Tim Giago. Photo courtesy Native Sun News Today

Tim Giago: Let us stay for awhile and see what we shall see

The Apparition
By Tim Giago (Nanwica Kciji – Stands Up For Them)

This poem was written by Tim Giago in 1974.

I want to speak but I cannot and the face is becoming hazy in the crowd. I say “Wait… do not leave yet…stay and talk awhile.”

The apparition does not leave but approaches ever closer and says, “There is fear in my heart, and sorrow, for I have wandered long and suddenly the path ends. But what has brought me here and caused our paths to join? When I heard your voice calling to me from the darkness why did I respond? If this haze that surrounds me would clear, then perhaps I would know.

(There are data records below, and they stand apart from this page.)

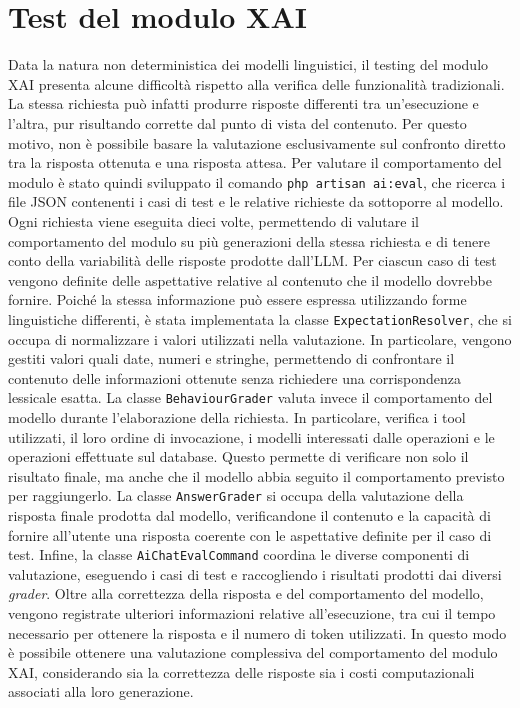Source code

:\section{Test del modulo XAI}
Data la natura non deterministica dei modelli linguistici, il testing del modulo XAI presenta alcune difficoltà rispetto alla verifica delle funzionalità tradizionali. La stessa 
richiesta può infatti produrre risposte differenti tra un'esecuzione e l'altra, pur risultando corrette dal punto di vista del contenuto. Per questo motivo, non è possibile 
basare la valutazione esclusivamente sul confronto diretto tra la risposta ottenuta e una risposta attesa.
\newline
Per valutare il comportamento del modulo è stato quindi sviluppato il comando \texttt{php artisan ai:eval}, che ricerca i file JSON contenenti i casi di test e le relative 
richieste da sottoporre al modello. Ogni richiesta viene eseguita dieci volte, permettendo di valutare il comportamento del modulo su più generazioni della stessa richiesta e 
di tenere conto della variabilità delle risposte prodotte dall'LLM.
\newline
Per ciascun caso di test vengono definite delle aspettative relative al contenuto che il modello dovrebbe fornire. Poiché la stessa informazione può essere espressa utilizzando 
forme linguistiche differenti, è stata implementata la classe \texttt{ExpectationResolver}, che si occupa di normalizzare i valori utilizzati nella valutazione. In particolare, 
vengono gestiti valori quali date, numeri e stringhe, permettendo di confrontare il contenuto delle informazioni ottenute senza richiedere una corrispondenza lessicale esatta.
\newline
La classe \texttt{BehaviourGrader} valuta invece il comportamento del modello durante l'elaborazione della richiesta. In particolare, verifica i tool utilizzati, il loro ordine 
di invocazione, i modelli interessati dalle operazioni e le operazioni effettuate sul database. Questo permette di verificare non solo il risultato finale, ma anche che il 
modello abbia seguito il comportamento previsto per raggiungerlo.
\newline
La classe \texttt{AnswerGrader} si occupa della valutazione della risposta finale prodotta dal modello, verificandone il contenuto e la capacità di fornire all'utente una 
risposta coerente con le aspettative definite per il caso di test.
\newline
Infine, la classe \texttt{AiChatEvalCommand} coordina le diverse componenti di valutazione, eseguendo i casi di test e raccogliendo i risultati prodotti dai diversi 
\textit{grader}. Oltre alla correttezza della risposta e del comportamento del modello, vengono registrate ulteriori informazioni relative all'esecuzione, tra cui il tempo 
necessario per ottenere la risposta e il numero di token utilizzati. In questo modo è possibile ottenere una valutazione complessiva del comportamento del modulo XAI, 
considerando sia la correttezza delle risposte sia i costi computazionali associati alla loro generazione.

“But there is such a thing as fate,” say I, “that causes a life to cross the path of another, to suddenly appear in the pushing and crushing throng of a thousand spirits? For an instant I could have turned my head or blinked my eyes and missed your face in that milling crowd, never to be seen again, leaving only the tide of the unfamiliar, the alien… floating past like clouds, a glimpse of blue, a patch of red, joining the million faces that intermingle in the parade of time.”

I have been like a log rolling down a roaring river snagging on a low hanging branch, swept again by the powerful currents, brushing along the banks of life. My bark has been torn and scarred by the countless obstacles but I have always found friendly waves that guided me through narrow channels and kept me from being smashed to bits against the jagged rocks.”

“Such has been my lot,” said the spirit, “ and now we are in a large lagoon where the water is peaceful, the sky is blue, and I wish to stay awhile; but so long have I wandered that I find myself searching for excuses, looking beyond to the hills for a brighter sunrise when I know there is none.

Early patterns are hard to change and the memories that haunt me are many. But I must ask myself why I cannot, this once, trust in one who has wandered as I.”

We did not turn our heads or blink our eyes. Instead we joined hands and stood before each other with fear, with doubts; nonetheless, we did not pass.

“Perhaps what you ask is so. Perhaps there is a force that guides us in our lives and at last brings us to a crossroads where our paths must meet.”

The apparition is no longer obscured by the haze, the features are clear. And as I peer into her eyes a picture from my childhood flickers from the dungeons of long forgotten memories, seen through the eyes of the innocent, of a youthful dreamer, seen before the lies of a thousand voices had stilled the curiosity of the young, before the hands of a thousand thieves had torn the treasures of wide-eyed wonder from the heart of innocence, seen before the brutality of politics, the bloodshed of wars, the depravation of society and the inhumanity of mankind had snatched the comforts of God from my heart.

The picture is in a book of catechism. The page is worn and dog-eared from grubby hands. I looked at each day of the year and marveled at the beauty of the portrait. The face is the same as the apparition before me. It is the face that I loved as a child, that comforted me in fear and gave me happiness in sorrow. I close my eyes to see the name printed in the style of long ago…it says simply “The Little Flower”.

The apparition said, “Let us stay for awhile and see what we shall see…let fate decide the future.”